BEGIN Data shown

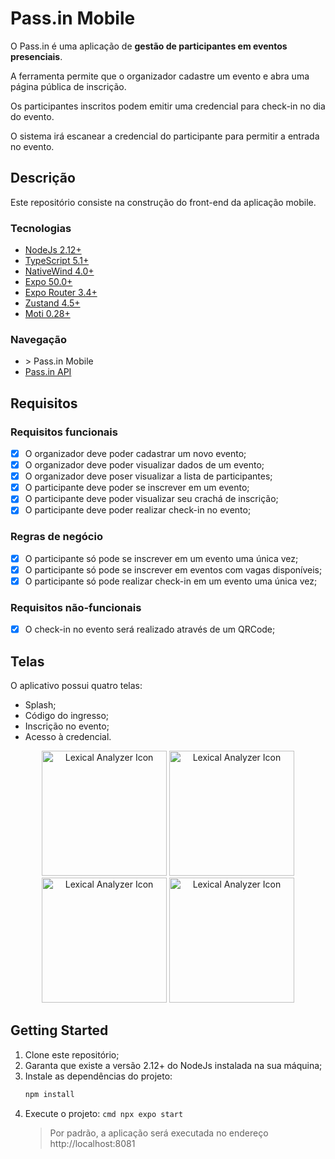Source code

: # Pass.in Mobile

O Pass.in é uma aplicação de **gestão de participantes em eventos presenciais**.

A ferramenta permite que o organizador cadastre um evento e abra uma página pública de inscrição.

Os participantes inscritos podem emitir uma credencial para check-in no dia do evento.

O sistema irá escanear a credencial do participante para permitir a entrada no evento.

## Descrição

Este repositório consiste na construção do front-end da aplicação mobile.

### Tecnologias

- [NodeJs 2.12+](https://nodejs.org/dist/v20.12.1/node-v20.12.1-x64.msi)
- [TypeScript 5.1+](https://www.typescriptlang.org/download)
- [NativeWind 4.0+](https://www.nativewind.dev/)
- [Expo 50.0+](https://docs.expo.dev/get-started/installation/)
- [Expo Router 3.4+](https://www.nativewind.dev/v4/getting-started/expo-router)
- [Zustand 4.5+](https://docs.pmnd.rs/zustand/getting-started/introduction)
- [Moti 0.28+](https://moti.fyi/)

### Navegação

- \> Pass\.in Mobile
- [Pass.in API](https://github.com/JoaoErick/pj-pass-in-backend)

## Requisitos

### Requisitos funcionais

- [x] O organizador deve poder cadastrar um novo evento;
- [x] O organizador deve poder visualizar dados de um evento;
- [x] O organizador deve poser visualizar a lista de participantes;
- [x] O participante deve poder se inscrever em um evento;
- [x] O participante deve poder visualizar seu crachá de inscrição;
- [x] O participante deve poder realizar check-in no evento;

### Regras de negócio

- [x] O participante só pode se inscrever em um evento uma única vez;
- [x] O participante só pode se inscrever em eventos com vagas disponíveis;
- [x] O participante só pode realizar check-in em um evento uma única vez;

### Requisitos não-funcionais

- [x] O check-in no evento será realizado através de um QRCode;

## Telas

O aplicativo possui quatro telas:

- Splash;
- Código do ingresso;
- Inscrição no evento;
- Acesso à credencial.

<p align="center">
  <img src="https://i.imgur.com/BlcWk6j.png" alt="Lexical Analyzer Icon" width="200px">
  <img src="https://i.imgur.com/8pPr6Kx.png" alt="Lexical Analyzer Icon" width="200px">
  <img src="https://i.imgur.com/eCaJnko.png" alt="Lexical Analyzer Icon" width="200px">
  <img src="https://i.imgur.com/GCFK1Kn.png" alt="Lexical Analyzer Icon" width="200px">
</p>

## Getting Started

1. Clone este repositório;
2. Garanta que existe a versão 2.12+ do NodeJs instalada na sua máquina;
3. Instale as dependências do projeto:
   ```cmd
   npm install
   ```
4. Execute o projeto:
   `cmd
    npx expo start
    `
   > Por padrão, a aplicação será executada no endereço http://localhost:8081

END Data shown

■ Problem ■
When a line of the data holds the string "Analyzer", pick it out and copy it.

■ Completed task ■
  <img src="https://i.imgur.com/BlcWk6j.png" alt="Lexical Analyzer Icon" width="200px">
  <img src="https://i.imgur.com/8pPr6Kx.png" alt="Lexical Analyzer Icon" width="200px">
  <img src="https://i.imgur.com/eCaJnko.png" alt="Lexical Analyzer Icon" width="200px">
  <img src="https://i.imgur.com/GCFK1Kn.png" alt="Lexical Analyzer Icon" width="200px">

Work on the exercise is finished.